Initial cavity photon number affects transport behavior

Electron-photon interactions influence quasiparticle lifetimes

Photon polarization impacts transport properties

Abstract

We use a non-Markovian master equation to describe the transport of Coulomb interacting electrons through an electromagnetic cavity with one quantized photon mode. The central system is a finite parabolic quantum wire that is coupled weakly to external parabolic quasi-one-dimensional leads at $t=0$. With a stepwise introduction of complexity to the description of the system and a corresponding stepwise truncation of the ensuing many-body spaces we are able to describe the time-dependent transport of Coulomb-interacting electrons through a geometrically complex central system.
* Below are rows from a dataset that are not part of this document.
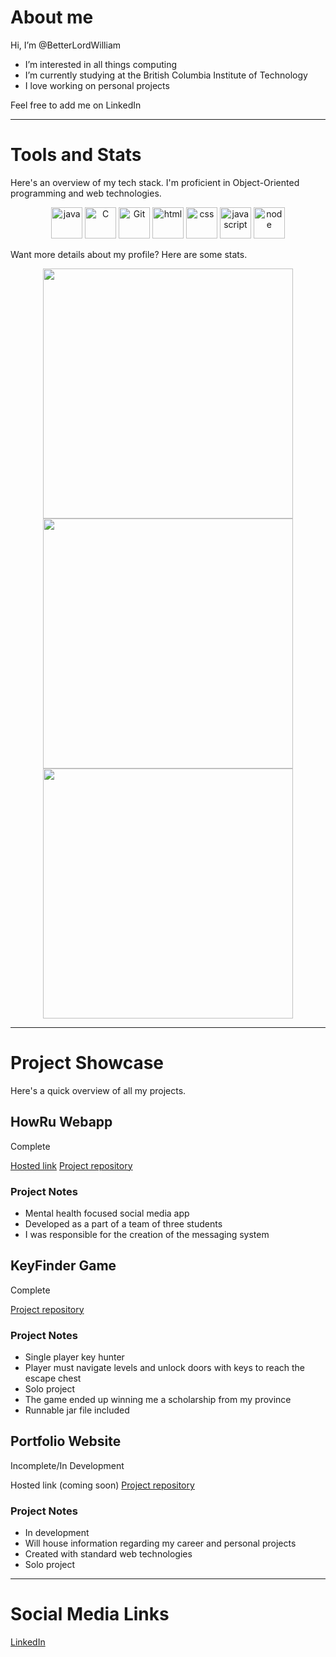 # About me

Hi, I’m @BetterLordWilliam

- I’m interested in all things computing
- I’m currently studying at the British Columbia Institute of Technology
- I love working on personal projects

Feel free to add me on LinkedIn

<hr>

# Tools and Stats

Here's an overview of my tech stack. I'm proficient in Object-Oriented programming and web technologies.

<p align="center">
<img height="50" alt="java" src="https://icon-library.com/images/java-icon-png/java-icon-png-16.jpg">
<img height="50" alt="C" src="https://www.coolkidfacts.com/wp-content/uploads/2023/08/C-Programming-Facts-For-Kids.png">
<img height="50" alt="Git" src="https://cdn.freebiesupply.com/logos/large/2x/git-icon-logo-png-transparent.png">
<img height="50" alt="html" src="https://logos-download.com/wp-content/uploads/2017/07/HTML5_badge.png"/>
<img height="50" alt="css" src="https://lkotlarenko.github.io/Exercise-Tech-Gallery/images/css-logo.png"/>
<img height="50" alt="javascript" src="https://weebket.com/assets/images/category/6218311d561101645752605.png"/>
<img height="50" alt="node" src="https://assets-global.website-files.com/5d9bc5d562ffc2869b470941/5e20cb3c0b667ba8c8e07571_icon-node--tech.png"/>
</p>

Want more details about my profile? Here are some stats.

<p align="center">
<img width=400 src='https://github-readme-stats.vercel.app/api?username=BetterLordWilliam&theme=vue-dark&show_icons=true&hide_border=true&count_private=true' />
<img width=400 src='https://github-readme-streak-stats.herokuapp.com/?user=BetterLordWilliam&theme=vue-dark&hide_border=true' />
<img width=400 src='https://github-readme-stats.vercel.app/api/top-langs/?username=BetterLordWilliam&theme=vue-dark&show_icons=true&hide_border=true&layout=compact' />
</p>

<hr>

# Project Showcase

Here's a quick overview of all my projects.
 
## HowRu Webapp

Complete

[Hosted link](https://howru2-fcdff.web.app/)
[Project repository](https://github.com/rraymondx/1800_202330_BBY25.git)

### Project Notes

- Mental health focused social media app
- Developed as a part of a team of three students
- I was responsible for the creation of the messaging system

## KeyFinder Game

Complete

[Project repository](https://github.com/BetterLordWilliam/KeyFinder.git)

### Project Notes
 
- Single player key hunter
- Player must navigate levels and unlock doors with keys to reach the escape chest
- Solo project
- The game ended up winning me a scholarship from my province
- Runnable jar file included

## Portfolio Website

Incomplete/In Development

Hosted link (coming soon)
[Project repository](https://github.com/BetterLordWilliam/wOtterbeinWebsite.git)

### Project Notes

- In development
- Will house information regarding my career and personal projects
- Created with standard web technologies
- Solo project

<hr>

# Social Media Links

[LinkedIn](http://www.linkedin.com/in/will-otterbein-85268a2a8)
We take into account the full electromagnetic interaction of electrons and cavity photons without resorting to the rotating wave approximation or reduction of the electron states to two levels. We observe that the number of initial cavity photons and their polarization can have important effects on the transport properties of the system. The quasiparticles formed in the central system have a lifetime limited by the coupling to the leads and radiation processes active on a much longer timescale.